What MS will likely do is a gaming SKU of Windows 12, licensed only to OEMs, which is basically a converged Windows/Xbox OS with differing functionality exposed to userbase based on the type of form factor.
Steam/Epic games are unpackaged Win32 games created by the Windows SDK (+additional Steam or Epic SDKs).
MS unified game development for PC, Consoles, Cloud in June 2019 with the GDK when targeting the Xbox ecosystem.
Microsoft Public GDK. Contribute to microsoft/GDK development by creating an account on GitHub.
github.com
The GDK creates MSIXVC packaged Win32 games that are then run inside a Type 1 hypervisor (low level VM). The GDKX is basically GDK + Console specific extensions used to optimize for Console hardware.
Current Windows 11 Home can run both unpackaged Steam/Epic games, and MSIXVC packaged Xbox games. (Xbox PC aka MS Store/PC Gamepass).
Xbox OS runs XDK (Xbox one aka ERA model on WinRT API) created games, and GDKX created and optimized Series games. The XDK was also gobbled up by the GDKX for One consoles.
So now the main work for MS is to converge full windows with Xbox OS APIs and shell. (Or they can run Xbox OS as a subsystem, quicker path).

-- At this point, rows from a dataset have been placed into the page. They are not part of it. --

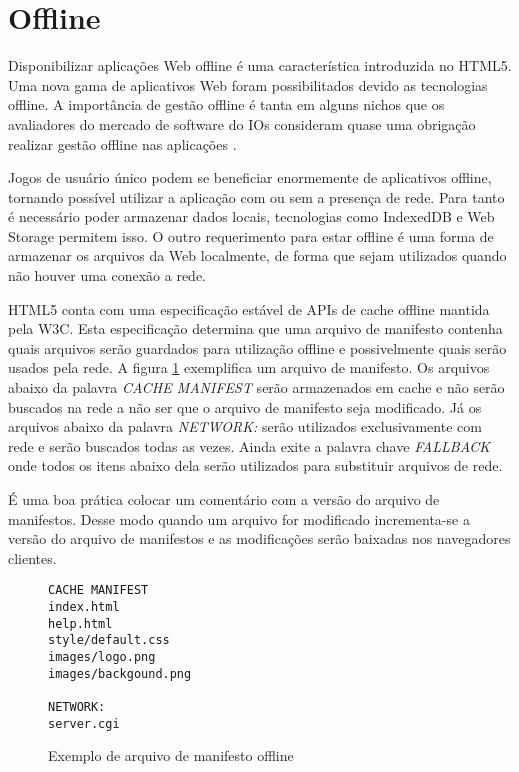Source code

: \section{Offline}
Disponibilizar aplicações Web offline é uma característica
introduzida no HTML5. Uma nova gama de aplicativos Web foram
possibilitados devido as tecnologias offline. A importância de gestão
offline é tanta em alguns nichos que os avaliadores do mercado
de software do IOs consideram quase uma obrigação realizar gestão 
offline nas aplicações \autocite{publishHtml5}.

Jogos de usuário único podem se beneficiar enormemente de aplicativos
offline, tornando possível utilizar a aplicação com ou sem a
presença de rede. Para tanto é necessário poder armazenar dados
locais, tecnologias como IndexedDB e Web Storage permitem isso. O outro
requerimento para estar offline é uma forma de armazenar os arquivos
da Web localmente, de forma que sejam utilizados quando não houver uma
conexão a rede.

HTML5 conta com uma especificação estável de APIs de cache offline
mantida pela W3C. Esta especificação determina que uma arquivo de
manifesto contenha quais arquivos serão guardados para utilização
offline e possivelmente quais serão usados pela rede. A figura
\ref{fig:offline} exemplifica um arquivo de manifesto. Os arquivos
abaixo da palavra \textit{CACHE MANIFEST} serão armazenados em cache e
não serão buscados na rede a não ser que o arquivo de manifesto seja
modificado. Já os arquivos abaixo da palavra \textit{NETWORK:} serão
utilizados exclusivamente com rede e serão buscados todas as vezes.
Ainda exite a palavra chave \textit{FALLBACK} onde todos os itens abaixo
dela serão utilizados para substituir arquivos de rede.

É uma boa prática colocar um comentário com a versão do arquivo de
manifestos. Desse modo quando um arquivo for modificado incrementa-se a
versão do arquivo de manifestos e as modificações serão baixadas nos
navegadores clientes.

\begin{figure}[H]
\centering
\begin{verbatim}
CACHE MANIFEST
index.html
help.html
style/default.css
images/logo.png
images/backgound.png

NETWORK:
server.cgi
\end{verbatim}
\caption{Exemplo de arquivo de manifesto offline}
\label{fig:offline}
\end{figure}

The newer converged OS will be able to run Windows SDK games, GDK games but also GDKX and XDK games when it's running on the Xbox designed AMD APUs in the Xbox family of devices. That's how they guarantee full Console library compatibility and BC with what's currently available on Series consoles.
So MS and OEMs are basically doing 5 form factors. Xbox PCs, Xbox Laptops, Xbox Consoles, Xbox Handhelds, Xbox Cloud. All running on that converged OS, and AMD APUs. The Console will likely not have a desktop mode and file system access or it will be hidden. That way the Xbox PCs could be sold at a higher price point.